Smoothing in tqdm progress bar has no effect #20003

heth27 · 2024-06-21T14:30:05Z

Bug description

The option smoothing when creating progress bars in TQDMProgressBar has no effect in the default implementation, as
_update_n only calls bar.refresh() and not the update method of the progress bar. Thus only the global average is taken, as the update method of the tqdm class is responsible for calculating moving averages.
Either the update method of the progress bar could be used or it should be added to the documentation if smoothing having no effect is the desired behavior (overriding a default that has no effect is a bit misleading)

What version are you seeing the problem on?

master

How to reproduce the bug

import time

import lightning.pytorch as pl
import torch
from torch import nn
from torch.utils.data import Dataset, DataLoader, Sampler

from src.main.ml.data.data_augmentation.helpers.random_numbers import create_rng_from_string
import sys
from typing import Any

import lightning.pytorch as pl
from lightning.pytorch.callbacks import TQDMProgressBar
from lightning.pytorch.callbacks.progress.tqdm_progress import Tqdm
from lightning.pytorch.utilities.types import STEP_OUTPUT
from typing_extensions import override


class LitProgressBar(TQDMProgressBar):
    """
    different smoothing factor than default lightning TQDMProgressBar, where smoothing=0 (average),
     instead of smoothing=1 (current speed) is taken

     See also:
     https://tqdm.github.io/docs/tqdm/
    """

    def init_train_tqdm(self) -> Tqdm:
        """Override this to customize the tqdm bar for training."""
        return Tqdm(
            desc=self.train_description,
            position=(2 * self.process_position),
            disable=self.is_disabled,
            leave=True,
            dynamic_ncols=True,
            file=sys.stdout,
            smoothing=1.0,
            bar_format=self.BAR_FORMAT,
        )

    # default method

    # @override
    # def on_train_batch_end(
    #     self, trainer: "pl.Trainer", pl_module: "pl.LightningModule", outputs: STEP_OUTPUT, batch: Any, batch_idx: int
    # ) -> None:
    #     n = batch_idx + 1
    #     if self._should_update(n, self.train_progress_bar.total):
    #         _update_n(self.train_progress_bar, n)
    #         self.train_progress_bar.set_postfix(self.get_metrics(trainer, pl_module))


   # my own method that uses smoothing by using the update method of progress bar
    @override
    def on_train_batch_end(
            self, trainer: "pl.Trainer", pl_module: "pl.LightningModule", outputs: STEP_OUTPUT, batch: Any,
            batch_idx: int
    ) -> None:
        n = batch_idx + 1
        if self._should_update(n, self.train_progress_bar.total):
            self.train_progress_bar.update(self.refresh_rate)
            self.train_progress_bar.set_postfix(self.get_metrics(trainer, pl_module))

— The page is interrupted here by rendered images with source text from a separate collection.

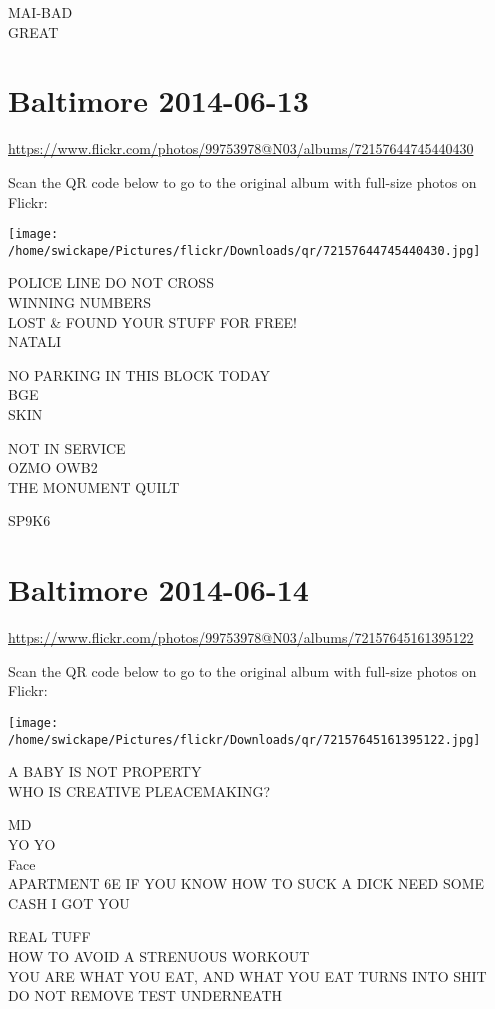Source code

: \documentclass[10pt,letterpaper]{article}
\begin{document}
MAI{-}BAD\\
GREAT


\section*{Baltimore 2014-06-13}

\url{https://www.flickr.com/photos/99753978@N03/albums/72157644745440430}

Scan the QR code below to go to the original album with full-size photos on Flickr:

\texttt{[image: /home/swickape/Pictures/flickr/Downloads/qr/72157644745440430.jpg]}


POLICE LINE DO NOT CROSS\\
WINNING NUMBERS\\
LOST \& FOUND YOUR STUFF FOR FREE!\\
NATALI

NO PARKING IN THIS BLOCK TODAY\\
BGE\\
SKIN

NOT IN SERVICE\\
OZMO OWB2\\
THE MONUMENT QUILT

SP9K6


\section*{Baltimore 2014-06-14}

\url{https://www.flickr.com/photos/99753978@N03/albums/72157645161395122}

Scan the QR code below to go to the original album with full-size photos on Flickr:

\texttt{[image: /home/swickape/Pictures/flickr/Downloads/qr/72157645161395122.jpg]}


A BABY IS NOT PROPERTY\\
WHO IS CREATIVE PLEACEMAKING?

MD\\
YO YO\\
Face\\
APARTMENT 6E IF YOU KNOW HOW TO SUCK A DICK NEED SOME CASH I GOT YOU

REAL TUFF\\
HOW TO AVOID A STRENUOUS WORKOUT\\
YOU ARE WHAT YOU EAT, AND WHAT YOU EAT TURNS INTO SHIT\\
DO NOT REMOVE TEST UNDERNEATH
\end{document}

class TestModule(nn.Module):
    def __init__(self, in_dim=512, out_dim=16):
        super().__init__()
        self.in_dim = in_dim
        self.out_dim = out_dim
        self.simple_layer = nn.Linear(self.in_dim, self.out_dim, bias=True)

    def forward(self, input):
        return self.simple_layer(input)


class TestBatchSampler(Sampler):
    def __init__(self, step=0):
        super().__init__()
        self.step = step

    def __len__(self) -> int:
        return 1e100
        # return len(self.train_allfiles)

    def __iter__(self):  # -> Iterator[int]:
        return self

    def __next__(self):  # -> Iterator[int]:
        return_value = self.step
        self.step += 1
        return [return_value]


class TestDataset(Dataset):
    def __init__(self, in_dim):
        super().__init__()
        self.in_dim = in_dim
        self.total_len = 512

    def __len__(self):
        return 1

    def __getitem__(self, idx):
        rng = create_rng_from_string(
            str(idx) + "_"
            + "random_choice_sampler")
        return torch.tensor(rng.random(self.in_dim), dtype=torch.float32)


class TestDataModule(pl.LightningDataModule):
    def __init__(self, start_step=0):
        super().__init__()
        self.in_dim = 512
        self.val_batch_size = 1
        self.start_step = start_step

    def train_dataloader(self):
        train_ds = TestDataset(self.in_dim)
        train_dl = DataLoader(train_ds, batch_sampler=TestBatchSampler(step=self.start_step), num_workers=4,
                              shuffle=False)
        return train_dl


class TestLitModel(pl.LightningModule):
    def __init__(self):
        super().__init__()
        self.test_module_obj = TestModule(in_dim=512, out_dim=16)
        self.automatic_optimization = False

    def training_step(self, batch, batch_idx):
        if batch_idx == 0:
            time.sleep(5)

        time.sleep(0.5)

        optimizer = self.optimizers()

        output = self.test_module_obj(batch)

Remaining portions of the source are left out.